== TASK PROMPT ==
For the data that follows, report how many lines contain the word "parameter", and nothing else.

Collected data
========
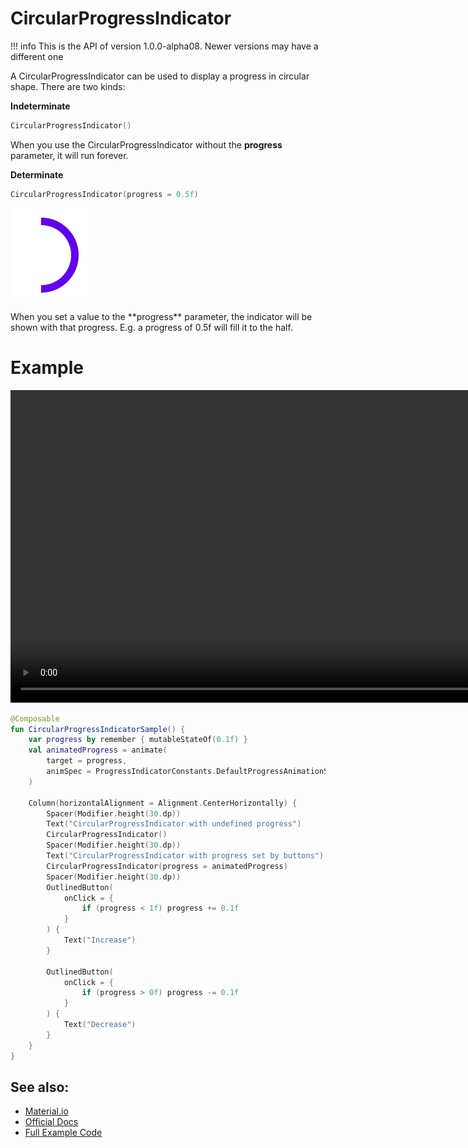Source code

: # CircularProgressIndicator

!!! info
    This is the API of version 1.0.0-alpha08. Newer versions may have a different one

A CircularProgressIndicator can be used to display a progress in circular shape.
There are two kinds:

**Indeterminate**

```kotlin
CircularProgressIndicator()
```

When you use the CircularProgressIndicator without the **progress** parameter, it will run forever.


**Determinate**

```kotlin
CircularProgressIndicator(progress = 0.5f)
```

<p align="left">
  <img src ="../../images/material/circularprogressindicator/progresshalf.png"  />
</p>
When you set a value to the **progress** parameter, the indicator will be shown with that progress.
E.g. a progress of 0.5f will fill it to the half.

# Example
<div>
<video height="500" align="center" controls>
  <source src="../../images/material/circularprogressindicator/circularprogress.mp4" type="video/mp4" align="center">
</video>
</div>

```kotlin
@Composable
fun CircularProgressIndicatorSample() {
    var progress by remember { mutableStateOf(0.1f) }
    val animatedProgress = animate(
        target = progress,
        animSpec = ProgressIndicatorConstants.DefaultProgressAnimationSpec
    )

    Column(horizontalAlignment = Alignment.CenterHorizontally) {
        Spacer(Modifier.height(30.dp))
        Text("CircularProgressIndicator with undefined progress")
        CircularProgressIndicator()
        Spacer(Modifier.height(30.dp))
        Text("CircularProgressIndicator with progress set by buttons")
        CircularProgressIndicator(progress = animatedProgress)
        Spacer(Modifier.height(30.dp))
        OutlinedButton(
            onClick = {
                if (progress < 1f) progress += 0.1f
            }
        ) {
            Text("Increase")
        }

        OutlinedButton(
            onClick = {
                if (progress > 0f) progress -= 0.1f
            }
        ) {
            Text("Decrease")
        }
    }
}
```

## See also:
* [Material.io](https://material.io/components/progress-indicators#circular-progress-indicators)
* [Official Docs](https://developer.android.com/reference/kotlin/androidx/compose/material/package-summary#circularprogressindicator)
* [Full Example Code](https://github.com/Foso/Jetpack-Compose-Playground/blob/master/mysamples/src/main/java/de/jensklingenberg/jetpackcomposeplayground/mysamples/github/material/circularprogress/CircularProgressIndicatorSample.kt)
========
== ANSWER SPACE ==
2